• Extracted entries:
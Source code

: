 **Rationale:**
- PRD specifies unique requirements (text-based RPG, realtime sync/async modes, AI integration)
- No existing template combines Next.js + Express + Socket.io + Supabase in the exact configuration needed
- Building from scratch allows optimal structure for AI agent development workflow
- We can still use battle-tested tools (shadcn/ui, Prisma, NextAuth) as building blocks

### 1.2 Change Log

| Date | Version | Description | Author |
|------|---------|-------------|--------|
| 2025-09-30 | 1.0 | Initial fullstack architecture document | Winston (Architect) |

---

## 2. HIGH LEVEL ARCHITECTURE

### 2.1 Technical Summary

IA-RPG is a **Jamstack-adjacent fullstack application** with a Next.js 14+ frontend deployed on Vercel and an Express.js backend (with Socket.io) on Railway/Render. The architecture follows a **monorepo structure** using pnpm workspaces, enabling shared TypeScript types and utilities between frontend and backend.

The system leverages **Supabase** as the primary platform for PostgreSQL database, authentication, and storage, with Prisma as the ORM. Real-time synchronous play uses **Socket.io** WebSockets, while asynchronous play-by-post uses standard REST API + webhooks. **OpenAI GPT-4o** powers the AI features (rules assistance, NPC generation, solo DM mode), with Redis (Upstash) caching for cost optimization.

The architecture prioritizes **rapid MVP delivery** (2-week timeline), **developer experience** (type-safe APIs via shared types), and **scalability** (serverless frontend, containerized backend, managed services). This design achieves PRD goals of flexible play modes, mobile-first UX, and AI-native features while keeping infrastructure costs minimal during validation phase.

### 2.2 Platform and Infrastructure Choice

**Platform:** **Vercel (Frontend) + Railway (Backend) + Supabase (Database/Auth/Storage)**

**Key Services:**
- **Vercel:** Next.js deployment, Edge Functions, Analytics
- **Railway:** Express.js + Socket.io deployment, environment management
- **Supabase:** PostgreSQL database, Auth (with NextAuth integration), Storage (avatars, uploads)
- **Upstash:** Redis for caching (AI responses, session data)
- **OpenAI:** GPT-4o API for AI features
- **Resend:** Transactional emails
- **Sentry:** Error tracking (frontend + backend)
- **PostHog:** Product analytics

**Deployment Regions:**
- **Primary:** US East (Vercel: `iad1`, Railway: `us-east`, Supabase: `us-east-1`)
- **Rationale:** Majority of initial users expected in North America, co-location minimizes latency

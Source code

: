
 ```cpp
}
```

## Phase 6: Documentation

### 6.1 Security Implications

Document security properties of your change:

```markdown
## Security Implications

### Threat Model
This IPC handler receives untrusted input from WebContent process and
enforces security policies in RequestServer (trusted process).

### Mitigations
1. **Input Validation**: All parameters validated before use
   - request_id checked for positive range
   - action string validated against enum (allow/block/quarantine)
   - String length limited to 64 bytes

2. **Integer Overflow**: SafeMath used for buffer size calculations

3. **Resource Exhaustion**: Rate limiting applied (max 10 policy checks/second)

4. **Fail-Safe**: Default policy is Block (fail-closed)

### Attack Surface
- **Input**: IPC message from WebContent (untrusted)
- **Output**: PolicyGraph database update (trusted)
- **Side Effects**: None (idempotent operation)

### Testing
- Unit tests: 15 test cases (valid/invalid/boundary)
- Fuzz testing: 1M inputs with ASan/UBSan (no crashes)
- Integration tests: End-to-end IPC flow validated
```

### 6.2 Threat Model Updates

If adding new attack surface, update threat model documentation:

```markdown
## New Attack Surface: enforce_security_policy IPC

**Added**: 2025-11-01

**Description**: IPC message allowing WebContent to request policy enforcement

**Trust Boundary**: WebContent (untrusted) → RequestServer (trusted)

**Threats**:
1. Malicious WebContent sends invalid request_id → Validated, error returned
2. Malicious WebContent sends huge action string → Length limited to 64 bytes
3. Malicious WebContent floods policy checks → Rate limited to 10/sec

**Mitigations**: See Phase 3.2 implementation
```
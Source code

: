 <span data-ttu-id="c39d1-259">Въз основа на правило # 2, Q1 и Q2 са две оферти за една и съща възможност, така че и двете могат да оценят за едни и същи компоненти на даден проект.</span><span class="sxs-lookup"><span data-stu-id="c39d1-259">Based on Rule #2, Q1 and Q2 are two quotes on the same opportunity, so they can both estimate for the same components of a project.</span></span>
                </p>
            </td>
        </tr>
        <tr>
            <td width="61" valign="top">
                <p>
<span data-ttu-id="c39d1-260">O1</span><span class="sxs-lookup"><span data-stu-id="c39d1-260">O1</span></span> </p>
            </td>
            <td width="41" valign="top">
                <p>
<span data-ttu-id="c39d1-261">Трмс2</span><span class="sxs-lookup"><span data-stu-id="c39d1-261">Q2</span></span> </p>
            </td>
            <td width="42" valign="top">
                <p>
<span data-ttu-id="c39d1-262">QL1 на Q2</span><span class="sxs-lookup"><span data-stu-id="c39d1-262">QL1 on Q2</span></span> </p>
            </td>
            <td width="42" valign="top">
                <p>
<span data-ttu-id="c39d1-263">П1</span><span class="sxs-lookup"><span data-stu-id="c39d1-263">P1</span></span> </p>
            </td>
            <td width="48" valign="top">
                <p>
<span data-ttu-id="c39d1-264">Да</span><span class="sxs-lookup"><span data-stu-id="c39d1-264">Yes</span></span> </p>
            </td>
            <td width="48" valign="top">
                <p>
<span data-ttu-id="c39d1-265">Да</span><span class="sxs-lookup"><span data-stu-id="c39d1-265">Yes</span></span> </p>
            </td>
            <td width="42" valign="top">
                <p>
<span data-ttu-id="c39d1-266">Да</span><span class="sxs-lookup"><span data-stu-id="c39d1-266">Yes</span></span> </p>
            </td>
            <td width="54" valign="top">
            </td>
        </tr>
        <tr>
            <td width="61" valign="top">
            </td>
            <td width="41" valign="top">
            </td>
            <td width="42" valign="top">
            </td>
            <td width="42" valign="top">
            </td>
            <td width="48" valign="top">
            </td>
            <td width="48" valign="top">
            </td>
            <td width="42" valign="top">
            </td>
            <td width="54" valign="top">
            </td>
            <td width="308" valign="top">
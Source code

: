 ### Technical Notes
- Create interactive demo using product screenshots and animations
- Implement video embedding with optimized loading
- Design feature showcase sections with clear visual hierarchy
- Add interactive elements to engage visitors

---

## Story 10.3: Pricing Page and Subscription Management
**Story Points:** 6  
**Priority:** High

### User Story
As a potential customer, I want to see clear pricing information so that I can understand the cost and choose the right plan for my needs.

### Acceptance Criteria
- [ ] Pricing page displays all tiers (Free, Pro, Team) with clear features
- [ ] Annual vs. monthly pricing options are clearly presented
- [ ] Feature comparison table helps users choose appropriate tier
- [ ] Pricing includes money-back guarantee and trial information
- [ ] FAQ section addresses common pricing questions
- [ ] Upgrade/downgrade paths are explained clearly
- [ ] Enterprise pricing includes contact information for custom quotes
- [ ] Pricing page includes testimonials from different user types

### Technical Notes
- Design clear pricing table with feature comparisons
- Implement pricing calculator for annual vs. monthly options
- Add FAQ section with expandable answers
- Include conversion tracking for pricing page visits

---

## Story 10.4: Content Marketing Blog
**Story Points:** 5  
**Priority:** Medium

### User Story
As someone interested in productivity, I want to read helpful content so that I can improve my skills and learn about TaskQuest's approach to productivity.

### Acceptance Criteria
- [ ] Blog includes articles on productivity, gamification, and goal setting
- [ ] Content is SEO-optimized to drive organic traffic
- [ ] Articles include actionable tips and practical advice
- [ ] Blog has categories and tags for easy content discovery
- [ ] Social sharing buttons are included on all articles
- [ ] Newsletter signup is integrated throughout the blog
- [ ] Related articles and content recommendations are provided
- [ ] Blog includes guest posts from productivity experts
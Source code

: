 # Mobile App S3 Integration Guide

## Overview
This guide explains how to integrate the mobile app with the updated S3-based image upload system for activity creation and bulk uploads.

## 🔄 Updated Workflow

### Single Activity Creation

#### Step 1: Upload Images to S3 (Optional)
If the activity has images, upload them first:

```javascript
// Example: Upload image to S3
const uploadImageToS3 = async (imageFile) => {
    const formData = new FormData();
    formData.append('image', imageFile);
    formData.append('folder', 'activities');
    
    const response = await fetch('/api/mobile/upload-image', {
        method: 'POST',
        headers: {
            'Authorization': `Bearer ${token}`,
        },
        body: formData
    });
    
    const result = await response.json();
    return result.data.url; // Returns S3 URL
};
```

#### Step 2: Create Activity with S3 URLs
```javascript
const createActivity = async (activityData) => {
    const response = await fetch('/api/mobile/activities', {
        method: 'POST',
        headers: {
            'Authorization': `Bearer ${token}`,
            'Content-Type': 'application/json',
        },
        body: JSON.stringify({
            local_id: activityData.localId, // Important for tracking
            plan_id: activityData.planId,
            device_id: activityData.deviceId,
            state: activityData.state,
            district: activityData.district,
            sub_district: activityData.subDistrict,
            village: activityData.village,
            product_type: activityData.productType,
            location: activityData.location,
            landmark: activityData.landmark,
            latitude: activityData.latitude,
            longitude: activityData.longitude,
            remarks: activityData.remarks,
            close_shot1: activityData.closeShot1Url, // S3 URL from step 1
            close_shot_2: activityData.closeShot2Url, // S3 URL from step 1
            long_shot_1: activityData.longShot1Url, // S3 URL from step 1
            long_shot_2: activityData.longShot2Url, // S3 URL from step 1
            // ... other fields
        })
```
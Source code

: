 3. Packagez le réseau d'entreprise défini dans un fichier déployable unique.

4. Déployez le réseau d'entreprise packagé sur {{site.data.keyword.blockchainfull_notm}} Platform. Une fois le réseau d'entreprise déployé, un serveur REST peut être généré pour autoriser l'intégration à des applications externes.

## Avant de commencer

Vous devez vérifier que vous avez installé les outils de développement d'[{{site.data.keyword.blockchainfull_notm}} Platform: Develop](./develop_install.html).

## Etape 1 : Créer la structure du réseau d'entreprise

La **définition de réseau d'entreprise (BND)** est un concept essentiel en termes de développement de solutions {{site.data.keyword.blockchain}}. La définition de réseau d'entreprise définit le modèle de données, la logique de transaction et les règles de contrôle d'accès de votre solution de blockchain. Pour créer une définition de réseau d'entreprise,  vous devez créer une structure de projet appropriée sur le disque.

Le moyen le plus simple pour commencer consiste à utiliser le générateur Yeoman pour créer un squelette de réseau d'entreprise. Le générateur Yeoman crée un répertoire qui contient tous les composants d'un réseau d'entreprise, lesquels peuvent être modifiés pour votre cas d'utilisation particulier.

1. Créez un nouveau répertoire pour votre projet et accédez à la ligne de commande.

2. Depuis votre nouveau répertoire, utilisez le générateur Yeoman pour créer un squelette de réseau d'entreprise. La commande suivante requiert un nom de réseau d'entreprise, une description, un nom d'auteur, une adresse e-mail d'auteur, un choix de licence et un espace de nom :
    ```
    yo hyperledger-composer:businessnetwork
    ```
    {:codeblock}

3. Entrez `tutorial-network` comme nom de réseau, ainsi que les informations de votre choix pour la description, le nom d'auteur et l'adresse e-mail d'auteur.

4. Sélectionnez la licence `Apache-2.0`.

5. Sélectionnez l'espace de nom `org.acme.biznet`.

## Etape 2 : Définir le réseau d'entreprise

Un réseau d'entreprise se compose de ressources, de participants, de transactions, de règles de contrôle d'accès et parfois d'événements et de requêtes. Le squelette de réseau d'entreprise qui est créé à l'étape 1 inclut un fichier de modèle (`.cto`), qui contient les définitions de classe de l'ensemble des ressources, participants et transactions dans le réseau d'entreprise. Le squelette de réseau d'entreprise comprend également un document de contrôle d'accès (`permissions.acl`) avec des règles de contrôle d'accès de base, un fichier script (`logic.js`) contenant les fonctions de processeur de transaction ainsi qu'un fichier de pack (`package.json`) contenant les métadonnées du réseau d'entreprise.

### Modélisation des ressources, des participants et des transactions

• What you need to do: Find each line above that contains "auteur", and copy those lines.

• Your solution:
2. Depuis votre nouveau répertoire, utilisez le générateur Yeoman pour créer un squelette de réseau d'entreprise. La commande suivante requiert un nom de réseau d'entreprise, une description, un nom d'auteur, une adresse e-mail d'auteur, un choix de licence et un espace de nom :
3. Entrez `tutorial-network` comme nom de réseau, ainsi que les informations de votre choix pour la description, le nom d'auteur et l'adresse e-mail d'auteur.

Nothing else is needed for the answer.